The genes flanking Lsp1 α are dosage compensated, and CG2556 is expressed in the same tissue as Lsp1 α (A) The predicted genes flanking Lsp1 α (exons in black). (B) Northern RNA hybridization analysis of 10 μg of total RNA from embryos 0 – 2 h after laying (E0), embryos 12 h after laying (E12), first instar larvae (L1), second instar larvae (L2), third instar larvae (L3), pupae (P), adult males (M), and adult females (F). All embryo, larval and pupae samples consist of mixed male and female RNA. Northerns were probed with cDNAs for Lsp1 α (a) and rp49 (b). (C) Northern hybridization analysis of 2 μg of poly(A) mRNA from the developmental stages described in (B). Northerns were probed with cDNAs for CG15926 (a), CG2560 (b), CG2556 (c) and rp49 (d). (D) Real-time RT-PCR of Lsp1 α, Lsd-2, Gpdh, rp49, CG2556 and CG2560 in male fat body and whole third instar male larvae cDNA. The fold enrichment of each transcript in fat body compared to whole larvae cDNA is shown. (E)CG2560 and Pgd mRNA was measured by RNase protection relative to rp49 in male and female first instar larvae.

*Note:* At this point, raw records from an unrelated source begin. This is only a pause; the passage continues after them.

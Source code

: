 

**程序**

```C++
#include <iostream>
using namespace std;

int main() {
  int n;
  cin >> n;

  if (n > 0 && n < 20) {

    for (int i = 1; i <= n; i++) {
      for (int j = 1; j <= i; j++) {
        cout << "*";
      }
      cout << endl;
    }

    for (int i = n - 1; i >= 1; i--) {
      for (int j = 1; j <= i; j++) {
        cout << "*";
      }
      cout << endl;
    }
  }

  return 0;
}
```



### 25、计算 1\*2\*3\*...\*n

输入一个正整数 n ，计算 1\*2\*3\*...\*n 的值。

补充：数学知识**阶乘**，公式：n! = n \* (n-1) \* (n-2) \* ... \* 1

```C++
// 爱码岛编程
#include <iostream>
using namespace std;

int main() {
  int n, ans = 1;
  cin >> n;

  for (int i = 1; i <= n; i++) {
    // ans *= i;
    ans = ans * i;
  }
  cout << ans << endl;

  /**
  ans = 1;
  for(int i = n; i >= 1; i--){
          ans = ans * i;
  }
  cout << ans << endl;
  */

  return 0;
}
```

Mean female/male transcript ratios and 95% confidence intervals are indicated for 3 experiments. (F) Lsp1 α, CG2556, Pgd and rp49 mRNA was measured by RNase protection in male and female y w staged-third instar larvae. Mean female/male transcript ratios and 95% confidence intervals are indicated for 3 experiments.